Source material –

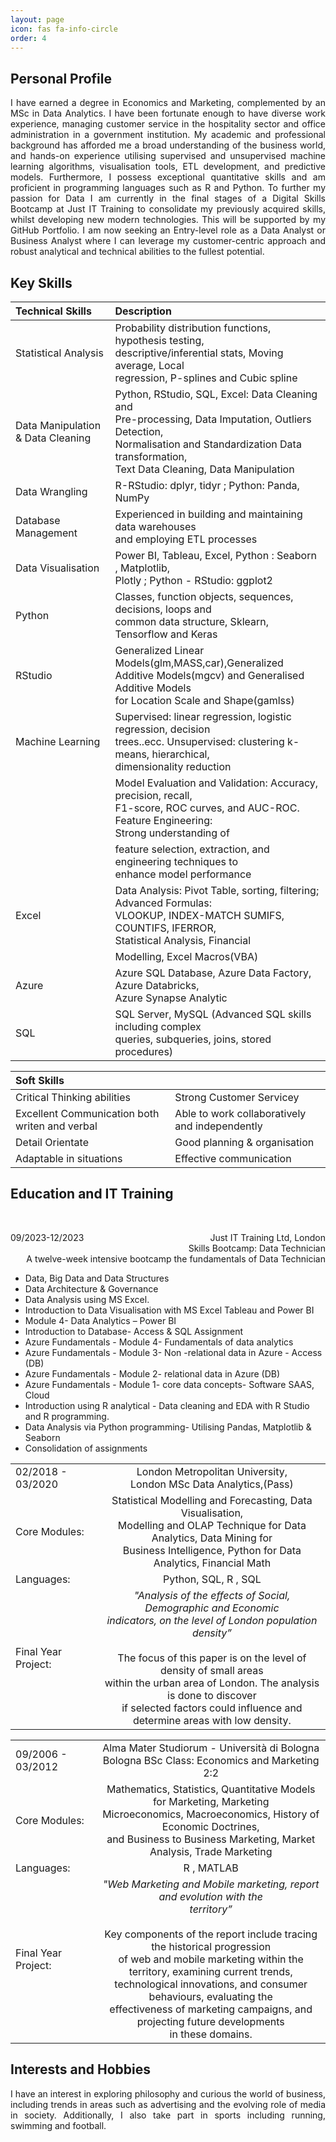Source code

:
 ```yaml
---
layout: page
icon: fas fa-info-circle
order: 4
---
```


## Personal Profile

<div align="justify"> I have earned a degree in Economics and Marketing, complemented by an MSc in Data Analytics. I have been fortunate enough to have diverse work experience, managing customer service in the hospitality sector and office administration in a government institution. My academic and professional background has afforded me a broad understanding of the business world, and hands-on experience utilising supervised and unsupervised machine learning algorithms, visualisation tools, ETL development, and predictive models. Furthermore, I possess exceptional quantitative skills and am proficient in programming languages such as R and Python.
To further my passion for Data I am currently in the final stages of a Digital Skills Bootcamp at Just IT Training to consolidate my previously acquired skills, whilst developing new modern technologies. This will be supported by my GitHub Portfolio.
I am now seeking an Entry-level role as a Data Analyst or Business Analyst where I can leverage my customer-centric approach and robust analytical and technical abilities to the fullest potential. </div>


## Key Skills

| Technical Skills                  |                                                 Description                                                                                         |
|:----------------------------------|:----------------------------------------------------------------------------------------------------------------------------------------------------|
| Statistical Analysis              |  Probability distribution functions, hypothesis testing,<br /> descriptive/inferential stats, Moving average, Local <br /> regression, P-splines and Cubic spline |
| Data Manipulation & Data Cleaning |  Python, RStudio, SQL, Excel: Data Cleaning and <br /> Pre-processing, Data Imputation, Outliers Detection,<br /> Normalisation and Standardization Data transformation, <br />Text Data Cleaning, Data Manipulation                                                                                                                                                                         |
| Data Wrangling                    |  R-RStudio: dplyr, tidyr ; Python: Panda, NumPy                                                                                                     |
| Database Management               |  Experienced in building and maintaining data warehouses <br />and employing ETL processes                                                                |
| Data Visualisation                |  Power BI, Tableau, Excel, Python : Seaborn , Matplotlib, <br />Plotly ; Python - RStudio: ggplot2                                                        |
| Python                            |  Classes, function objects, sequences, decisions, loops and<br /> common data structure, Sklearn, Tensorflow and Keras                                     |
| RStudio                           |  Generalized Linear Models(glm,MASS,car),Generalized<br /> Additive Models(mgcv) and Generalised Additive Models <br />for Location Scale and Shape(gamlss)     |
| Machine Learning                  |  Supervised: linear regression, logistic regression, decision<br /> trees..ecc. Unsupervised: clustering k-means, hierarchical,<br /> dimensionality reduction  |   
|                                   |  Model Evaluation and Validation: Accuracy, precision, recall,<br />F1-score, ROC curves, and AUC-ROC. Feature Engineering: <br />Strong understanding of      |
|                                   |  feature selection, extraction, and engineering techniques to<br /> enhance model performance                                                             |
| Excel                             |  Data Analysis: Pivot Table, sorting, filtering; Advanced Formulas:<br /> VLOOKUP, INDEX-MATCH SUMIFS, COUNTIFS, IFERROR, <br />Statistical Analysis, Financial | 
|                                   |  Modelling, Excel Macros(VBA)                                                                                                                       | 
| Azure                             |  Azure SQL Database, Azure Data Factory, Azure Databricks,<br /> Azure Synapse Analytic                                                                   |
| SQL                               |  SQL Server, MySQL (Advanced SQL skills including complex <br />queries, subqueries, joins, stored procedures)                                            |


| Soft Skills                                       |                                                |
|:--------------------------------------------------|:-----------------------------------------------|
| Critical Thinking abilities                       |  Strong Customer Servicey                      |
| Excellent Communication both writen and verbal    |  Able to work collaboratively and independently|
| Detail Orientate                                  |  Good planning & organisation                  |
| Adaptable in situations                           |  Effective communication                       |


## Education and IT Training
<br />
<p style='text-align: right;'>
<span style="float:left;">
        09/2023-12/2023
</span>
 Just IT Training Ltd, London <br />
 Skills Bootcamp: Data Technician <br />
 A twelve-week intensive bootcamp the fundamentals of Data Technician 
</p> 

*  Data, Big Data and Data Structures
*  Data Architecture & Governance
*  Data Analysis using MS Excel.
*  Introduction to Data Visualisation with MS Excel Tableau and Power BI
*  Module 4- Data Analytics – Power BI
*  Introduction to Database- Access & SQL Assignment
*  Azure Fundamentals - Module 4- Fundamentals of data analytics
*  Azure Fundamentals - Module 3- Non -relational data in Azure - Access (DB)
*  Azure Fundamentals - Module 2- relational data in Azure (DB)
*  Azure Fundamentals - Module 1- core data concepts- Software SAAS, Cloud
*  Introduction using R analytical - Data cleaning and EDA with R Studio and R  programming.
*  Data Analysis via Python programming- Utilising Pandas, Matplotlib & Seaborn
*  Consolidation of assignments 

|                                              |                                                             |
|:---------------------------------------------|:-----------------------------------------------------------:|
| 02/2018 - 03/2020                            |  London Metropolitan University, <br /> London MSc Data Analytics,(Pass)                                                                                                       |             
| Core Modules:                                |  Statistical Modelling and Forecasting, Data Visualisation, <br />  Modelling and OLAP Technique for Data Analytics, Data Mining for <br />Business Intelligence, Python for Data  Analytics, Financial   Math                                                                                                         |
| Languages:                                   |  Python, SQL, R , SQL                                       |
| Final Year Project:                          | *"Analysis of the effects of Social, Demographic and Economic <br />indicators, on the level of London population density”* <br /><br /> The focus of this paper is on the level of density of small areas <br /> within the urban area of London. The analysis is done to discover <br /> if selected factors could influence and determine areas with low density.                                                                                                     |


|                                              |                                                             |
|:---------------------------------------------|:-----------------------------------------------------------:|
|  09/2006 - 03/2012                           |  Alma Mater Studiorum - Università di Bologna <br /> Bologna BSc Class: Economics and Marketing 2:2                                                                                                |
| Core Modules:                                | Mathematics, Statistics, Quantitative Models for Marketing, Marketing <br /> Microeconomics, Macroeconomics, History of Economic Doctrines, <br /> and Business to Business Marketing, Market Analysis, Trade Marketing
| Languages:                                   |  R , MATLAB                                                 |
| Final Year Project:                          | *"Web Marketing and Mobile marketing, report and evolution with the <br /> territory”* <br /> <br /> Key components of the report include tracing the historical progression <br /> of web and mobile marketing within the territory, examining current trends, <br /> technological innovations, and consumer behaviours, evaluating the <br /> effectiveness of marketing campaigns, and projecting future developments <br />  in these domains.                                                                                                     |

## Interests and Hobbies

<div align="justify"> I have an interest in exploring philosophy and curious the world of business, including trends in areas such as advertising and the evolving role of media in society. Additionally, I also take part in sports including running, swimming and football. </div>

Your objective – Return the entries verbatim without images.

Result of this task –
Source code

:
 ```yaml
---
layout: page
icon: fas fa-info-circle
order: 4
---
```


## Personal Profile

<div align="justify"> I have earned a degree in Economics and Marketing, complemented by an MSc in Data Analytics. I have been fortunate enough to have diverse work experience, managing customer service in the hospitality sector and office administration in a government institution. My academic and professional background has afforded me a broad understanding of the business world, and hands-on experience utilising supervised and unsupervised machine learning algorithms, visualisation tools, ETL development, and predictive models. Furthermore, I possess exceptional quantitative skills and am proficient in programming languages such as R and Python.
To further my passion for Data I am currently in the final stages of a Digital Skills Bootcamp at Just IT Training to consolidate my previously acquired skills, whilst developing new modern technologies. This will be supported by my GitHub Portfolio.
I am now seeking an Entry-level role as a Data Analyst or Business Analyst where I can leverage my customer-centric approach and robust analytical and technical abilities to the fullest potential. </div>


## Key Skills

| Technical Skills                  |                                                 Description                                                                                         |
|:----------------------------------|:----------------------------------------------------------------------------------------------------------------------------------------------------|
| Statistical Analysis              |  Probability distribution functions, hypothesis testing,<br /> descriptive/inferential stats, Moving average, Local <br /> regression, P-splines and Cubic spline |
| Data Manipulation & Data Cleaning |  Python, RStudio, SQL, Excel: Data Cleaning and <br /> Pre-processing, Data Imputation, Outliers Detection,<br /> Normalisation and Standardization Data transformation, <br />Text Data Cleaning, Data Manipulation                                                                                                                                                                         |
| Data Wrangling                    |  R-RStudio: dplyr, tidyr ; Python: Panda, NumPy                                                                                                     |
| Database Management               |  Experienced in building and maintaining data warehouses <br />and employing ETL processes                                                                |
| Data Visualisation                |  Power BI, Tableau, Excel, Python : Seaborn , Matplotlib, <br />Plotly ; Python - RStudio: ggplot2                                                        |
| Python                            |  Classes, function objects, sequences, decisions, loops and<br /> common data structure, Sklearn, Tensorflow and Keras                                     |
| RStudio                           |  Generalized Linear Models(glm,MASS,car),Generalized<br /> Additive Models(mgcv) and Generalised Additive Models <br />for Location Scale and Shape(gamlss)     |
| Machine Learning                  |  Supervised: linear regression, logistic regression, decision<br /> trees..ecc. Unsupervised: clustering k-means, hierarchical,<br /> dimensionality reduction  |   
|                                   |  Model Evaluation and Validation: Accuracy, precision, recall,<br />F1-score, ROC curves, and AUC-ROC. Feature Engineering: <br />Strong understanding of      |
|                                   |  feature selection, extraction, and engineering techniques to<br /> enhance model performance                                                             |
| Excel                             |  Data Analysis: Pivot Table, sorting, filtering; Advanced Formulas:<br /> VLOOKUP, INDEX-MATCH SUMIFS, COUNTIFS, IFERROR, <br />Statistical Analysis, Financial | 
|                                   |  Modelling, Excel Macros(VBA)                                                                                                                       | 
| Azure                             |  Azure SQL Database, Azure Data Factory, Azure Databricks,<br /> Azure Synapse Analytic                                                                   |
| SQL                               |  SQL Server, MySQL (Advanced SQL skills including complex <br />queries, subqueries, joins, stored procedures)                                            |


| Soft Skills                                       |                                                |
|:--------------------------------------------------|:-----------------------------------------------|
| Critical Thinking abilities                       |  Strong Customer Servicey                      |
| Excellent Communication both writen and verbal    |  Able to work collaboratively and independently|
| Detail Orientate                                  |  Good planning & organisation                  |
| Adaptable in situations                           |  Effective communication                       |


## Education and IT Training
<br />
<p style='text-align: right;'>
<span style="float:left;">
        09/2023-12/2023
</span>
 Just IT Training Ltd, London <br />
 Skills Bootcamp: Data Technician <br />
 A twelve-week intensive bootcamp the fundamentals of Data Technician 
</p> 

*  Data, Big Data and Data Structures
*  Data Architecture & Governance
*  Data Analysis using MS Excel.
*  Introduction to Data Visualisation with MS Excel Tableau and Power BI
*  Module 4- Data Analytics – Power BI
*  Introduction to Database- Access & SQL Assignment
*  Azure Fundamentals - Module 4- Fundamentals of data analytics
*  Azure Fundamentals - Module 3- Non -relational data in Azure - Access (DB)
*  Azure Fundamentals - Module 2- relational data in Azure (DB)
*  Azure Fundamentals - Module 1- core data concepts- Software SAAS, Cloud
*  Introduction using R analytical - Data cleaning and EDA with R Studio and R  programming.
*  Data Analysis via Python programming- Utilising Pandas, Matplotlib & Seaborn
*  Consolidation of assignments 

|                                              |                                                             |
|:---------------------------------------------|:-----------------------------------------------------------:|
| 02/2018 - 03/2020                            |  London Metropolitan University, <br /> London MSc Data Analytics,(Pass)                                                                                                       |             
| Core Modules:                                |  Statistical Modelling and Forecasting, Data Visualisation, <br />  Modelling and OLAP Technique for Data Analytics, Data Mining for <br />Business Intelligence, Python for Data  Analytics, Financial   Math                                                                                                         |
| Languages:                                   |  Python, SQL, R , SQL                                       |
| Final Year Project:                          | *"Analysis of the effects of Social, Demographic and Economic <br />indicators, on the level of London population density”* <br /><br /> The focus of this paper is on the level of density of small areas <br /> within the urban area of London. The analysis is done to discover <br /> if selected factors could influence and determine areas with low density.                                                                                                     |


|                                              |                                                             |
|:---------------------------------------------|:-----------------------------------------------------------:|
|  09/2006 - 03/2012                           |  Alma Mater Studiorum - Università di Bologna <br /> Bologna BSc Class: Economics and Marketing 2:2                                                                                                |
| Core Modules:                                | Mathematics, Statistics, Quantitative Models for Marketing, Marketing <br /> Microeconomics, Macroeconomics, History of Economic Doctrines, <br /> and Business to Business Marketing, Market Analysis, Trade Marketing
| Languages:                                   |  R , MATLAB                                                 |
| Final Year Project:                          | *"Web Marketing and Mobile marketing, report and evolution with the <br /> territory”* <br /> <br /> Key components of the report include tracing the historical progression <br /> of web and mobile marketing within the territory, examining current trends, <br /> technological innovations, and consumer behaviours, evaluating the <br /> effectiveness of marketing campaigns, and projecting future developments <br />  in these domains.                                                                                                     |

## Interests and Hobbies

<div align="justify"> I have an interest in exploring philosophy and curious the world of business, including trends in areas such as advertising and the evolving role of media in society. Additionally, I also take part in sports including running, swimming and football. </div>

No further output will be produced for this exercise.